● WHAT TO WORK ON: Everything from the line holding "Pour se connecter" through the last line below is needed; please reproduce those lines exactly, adding nothing.

----- DATASET ENTRIES -----

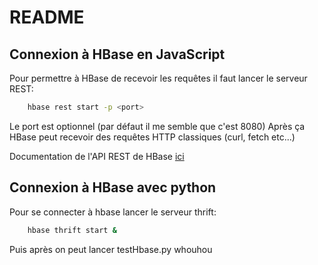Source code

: # README

## Connexion à HBase en JavaScript

Pour permettre à HBase de recevoir les requêtes il faut lancer le serveur REST:

``` bash
	hbase rest start -p <port>
``` 
Le port est optionnel (par défaut il me semble que c'est 8080)
Après ça HBase peut recevoir des requêtes HTTP classiques (curl, fetch etc...)

Documentation de l'API REST de HBase [ici](https://hbase.apache.org/book.html#_rest)

## Connexion à HBase avec python

Pour se connecter à hbase lancer le serveur thrift:

``` bash
	hbase thrift start &
```

Puis après on peut lancer testHbase.py
whouhou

-----

● RESULT:
Pour se connecter à hbase lancer le serveur thrift:

``` bash
	hbase thrift start &
```

Puis après on peut lancer testHbase.py
whouhou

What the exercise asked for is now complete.